(Items listed in a dataset)
--- START ---
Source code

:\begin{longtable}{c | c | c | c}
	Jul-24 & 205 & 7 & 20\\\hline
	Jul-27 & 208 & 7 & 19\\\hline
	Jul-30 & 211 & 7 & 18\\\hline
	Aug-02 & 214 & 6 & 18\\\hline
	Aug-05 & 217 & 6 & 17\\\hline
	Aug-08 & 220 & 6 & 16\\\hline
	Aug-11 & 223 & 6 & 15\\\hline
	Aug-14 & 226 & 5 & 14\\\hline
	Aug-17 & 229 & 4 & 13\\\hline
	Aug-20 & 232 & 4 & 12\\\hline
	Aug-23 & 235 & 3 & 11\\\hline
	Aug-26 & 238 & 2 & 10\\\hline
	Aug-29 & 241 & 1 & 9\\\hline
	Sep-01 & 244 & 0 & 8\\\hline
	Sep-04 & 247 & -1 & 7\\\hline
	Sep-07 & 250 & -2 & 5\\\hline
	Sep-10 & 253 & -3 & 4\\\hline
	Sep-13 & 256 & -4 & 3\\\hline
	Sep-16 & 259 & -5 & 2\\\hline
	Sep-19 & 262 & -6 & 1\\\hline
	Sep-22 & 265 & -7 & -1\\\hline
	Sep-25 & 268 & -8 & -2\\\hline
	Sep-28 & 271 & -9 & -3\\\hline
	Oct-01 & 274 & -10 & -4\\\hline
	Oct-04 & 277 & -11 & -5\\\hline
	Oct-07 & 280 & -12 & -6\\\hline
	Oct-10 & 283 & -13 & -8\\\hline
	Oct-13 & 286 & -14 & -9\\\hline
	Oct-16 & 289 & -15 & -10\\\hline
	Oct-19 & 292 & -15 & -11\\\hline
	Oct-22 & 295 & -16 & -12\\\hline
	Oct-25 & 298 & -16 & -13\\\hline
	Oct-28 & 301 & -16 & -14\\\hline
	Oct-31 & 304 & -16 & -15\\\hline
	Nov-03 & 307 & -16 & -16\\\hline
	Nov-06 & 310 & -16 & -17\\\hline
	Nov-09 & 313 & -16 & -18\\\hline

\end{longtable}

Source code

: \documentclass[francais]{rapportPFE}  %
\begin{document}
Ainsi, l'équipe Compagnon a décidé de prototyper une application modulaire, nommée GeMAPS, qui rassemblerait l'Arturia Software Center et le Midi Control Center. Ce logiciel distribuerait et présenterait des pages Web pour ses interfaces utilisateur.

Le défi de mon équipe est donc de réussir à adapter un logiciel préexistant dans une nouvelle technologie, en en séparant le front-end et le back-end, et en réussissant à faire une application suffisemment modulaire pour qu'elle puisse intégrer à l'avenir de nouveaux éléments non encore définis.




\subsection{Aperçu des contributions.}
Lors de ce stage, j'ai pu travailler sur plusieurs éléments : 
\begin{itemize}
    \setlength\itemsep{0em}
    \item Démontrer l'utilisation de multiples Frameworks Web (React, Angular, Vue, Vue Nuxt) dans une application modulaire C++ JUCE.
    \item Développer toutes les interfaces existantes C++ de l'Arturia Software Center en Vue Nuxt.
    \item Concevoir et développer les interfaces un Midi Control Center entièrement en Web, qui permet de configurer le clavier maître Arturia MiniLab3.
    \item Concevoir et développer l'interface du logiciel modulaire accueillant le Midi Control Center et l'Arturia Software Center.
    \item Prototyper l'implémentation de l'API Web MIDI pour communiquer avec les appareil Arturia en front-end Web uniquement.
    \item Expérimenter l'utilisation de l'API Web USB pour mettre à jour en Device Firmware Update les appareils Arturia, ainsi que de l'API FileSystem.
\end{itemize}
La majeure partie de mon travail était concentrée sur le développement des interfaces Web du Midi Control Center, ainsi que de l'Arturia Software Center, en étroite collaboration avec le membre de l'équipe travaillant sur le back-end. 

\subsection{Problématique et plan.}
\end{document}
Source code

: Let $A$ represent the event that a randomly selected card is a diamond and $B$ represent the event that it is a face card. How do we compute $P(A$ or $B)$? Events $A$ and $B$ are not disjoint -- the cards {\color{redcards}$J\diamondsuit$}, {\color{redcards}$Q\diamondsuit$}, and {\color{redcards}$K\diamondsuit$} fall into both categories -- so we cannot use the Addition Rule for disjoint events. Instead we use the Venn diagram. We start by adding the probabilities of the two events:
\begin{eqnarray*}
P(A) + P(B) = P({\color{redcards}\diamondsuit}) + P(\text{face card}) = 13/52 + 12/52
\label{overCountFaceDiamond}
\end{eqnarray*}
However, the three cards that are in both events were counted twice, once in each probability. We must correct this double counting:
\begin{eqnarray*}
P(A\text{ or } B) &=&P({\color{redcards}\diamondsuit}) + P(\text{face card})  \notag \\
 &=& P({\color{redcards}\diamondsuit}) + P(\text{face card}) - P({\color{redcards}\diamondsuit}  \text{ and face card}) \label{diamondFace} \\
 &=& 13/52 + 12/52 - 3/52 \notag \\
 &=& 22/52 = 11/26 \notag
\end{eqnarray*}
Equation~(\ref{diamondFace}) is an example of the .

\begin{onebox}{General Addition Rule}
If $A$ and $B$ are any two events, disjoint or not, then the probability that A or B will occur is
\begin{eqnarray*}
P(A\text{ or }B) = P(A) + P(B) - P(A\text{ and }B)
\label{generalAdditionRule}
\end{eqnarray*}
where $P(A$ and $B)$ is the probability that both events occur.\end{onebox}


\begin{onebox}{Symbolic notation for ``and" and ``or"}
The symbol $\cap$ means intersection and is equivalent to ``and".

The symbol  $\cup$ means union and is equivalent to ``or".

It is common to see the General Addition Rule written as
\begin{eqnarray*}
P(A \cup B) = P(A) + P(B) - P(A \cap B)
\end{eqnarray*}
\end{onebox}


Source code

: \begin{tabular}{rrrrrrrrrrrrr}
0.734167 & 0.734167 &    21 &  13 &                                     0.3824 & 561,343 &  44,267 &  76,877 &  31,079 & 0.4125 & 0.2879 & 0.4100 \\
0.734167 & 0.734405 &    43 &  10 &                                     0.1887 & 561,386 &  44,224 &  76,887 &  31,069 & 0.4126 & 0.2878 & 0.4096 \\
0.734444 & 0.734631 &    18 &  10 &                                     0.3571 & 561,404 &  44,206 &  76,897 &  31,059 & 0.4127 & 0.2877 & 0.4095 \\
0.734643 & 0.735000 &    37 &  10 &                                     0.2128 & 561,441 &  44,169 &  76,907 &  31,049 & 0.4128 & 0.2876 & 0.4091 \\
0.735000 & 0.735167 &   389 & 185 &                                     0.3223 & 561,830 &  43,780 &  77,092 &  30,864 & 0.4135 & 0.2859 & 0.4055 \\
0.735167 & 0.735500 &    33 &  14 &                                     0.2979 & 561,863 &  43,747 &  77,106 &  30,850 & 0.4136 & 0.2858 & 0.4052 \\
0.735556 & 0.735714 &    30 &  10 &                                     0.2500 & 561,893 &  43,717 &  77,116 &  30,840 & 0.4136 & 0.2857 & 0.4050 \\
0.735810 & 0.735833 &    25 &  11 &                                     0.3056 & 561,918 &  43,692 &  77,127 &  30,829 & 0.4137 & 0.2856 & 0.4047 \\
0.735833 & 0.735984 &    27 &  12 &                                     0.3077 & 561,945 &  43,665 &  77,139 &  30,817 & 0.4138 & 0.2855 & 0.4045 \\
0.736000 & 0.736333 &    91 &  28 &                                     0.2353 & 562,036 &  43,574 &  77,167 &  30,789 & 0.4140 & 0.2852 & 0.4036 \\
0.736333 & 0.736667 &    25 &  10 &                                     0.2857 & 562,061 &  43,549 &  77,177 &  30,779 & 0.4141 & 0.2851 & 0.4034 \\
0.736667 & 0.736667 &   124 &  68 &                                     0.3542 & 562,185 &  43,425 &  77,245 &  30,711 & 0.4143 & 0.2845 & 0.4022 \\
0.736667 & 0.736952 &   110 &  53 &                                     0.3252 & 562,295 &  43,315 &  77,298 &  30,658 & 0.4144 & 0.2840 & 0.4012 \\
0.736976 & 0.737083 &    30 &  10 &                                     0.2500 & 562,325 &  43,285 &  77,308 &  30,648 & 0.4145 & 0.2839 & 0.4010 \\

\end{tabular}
--- END ---
**WHAT THIS TASK INVOLVES**
What is needed is an exact copy of the entries from their first line down to the line with "Nov-09 & 313 & -16 & -18\\\hline", that line included, and nothing beyond it.

**RESPONSE BELOW**
Source code

:\begin{longtable}{c | c | c | c}
	Jul-24 & 205 & 7 & 20\\\hline
	Jul-27 & 208 & 7 & 19\\\hline
	Jul-30 & 211 & 7 & 18\\\hline
	Aug-02 & 214 & 6 & 18\\\hline
	Aug-05 & 217 & 6 & 17\\\hline
	Aug-08 & 220 & 6 & 16\\\hline
	Aug-11 & 223 & 6 & 15\\\hline
	Aug-14 & 226 & 5 & 14\\\hline
	Aug-17 & 229 & 4 & 13\\\hline
	Aug-20 & 232 & 4 & 12\\\hline
	Aug-23 & 235 & 3 & 11\\\hline
	Aug-26 & 238 & 2 & 10\\\hline
	Aug-29 & 241 & 1 & 9\\\hline
	Sep-01 & 244 & 0 & 8\\\hline
	Sep-04 & 247 & -1 & 7\\\hline
	Sep-07 & 250 & -2 & 5\\\hline
	Sep-10 & 253 & -3 & 4\\\hline
	Sep-13 & 256 & -4 & 3\\\hline
	Sep-16 & 259 & -5 & 2\\\hline
	Sep-19 & 262 & -6 & 1\\\hline
	Sep-22 & 265 & -7 & -1\\\hline
	Sep-25 & 268 & -8 & -2\\\hline
	Sep-28 & 271 & -9 & -3\\\hline
	Oct-01 & 274 & -10 & -4\\\hline
	Oct-04 & 277 & -11 & -5\\\hline
	Oct-07 & 280 & -12 & -6\\\hline
	Oct-10 & 283 & -13 & -8\\\hline
	Oct-13 & 286 & -14 & -9\\\hline
	Oct-16 & 289 & -15 & -10\\\hline
	Oct-19 & 292 & -15 & -11\\\hline
	Oct-22 & 295 & -16 & -12\\\hline
	Oct-25 & 298 & -16 & -13\\\hline
	Oct-28 & 301 & -16 & -14\\\hline
	Oct-31 & 304 & -16 & -15\\\hline
	Nov-03 & 307 & -16 & -16\\\hline
	Nov-06 & 310 & -16 & -17\\\hline
	Nov-09 & 313 & -16 & -18\\\hline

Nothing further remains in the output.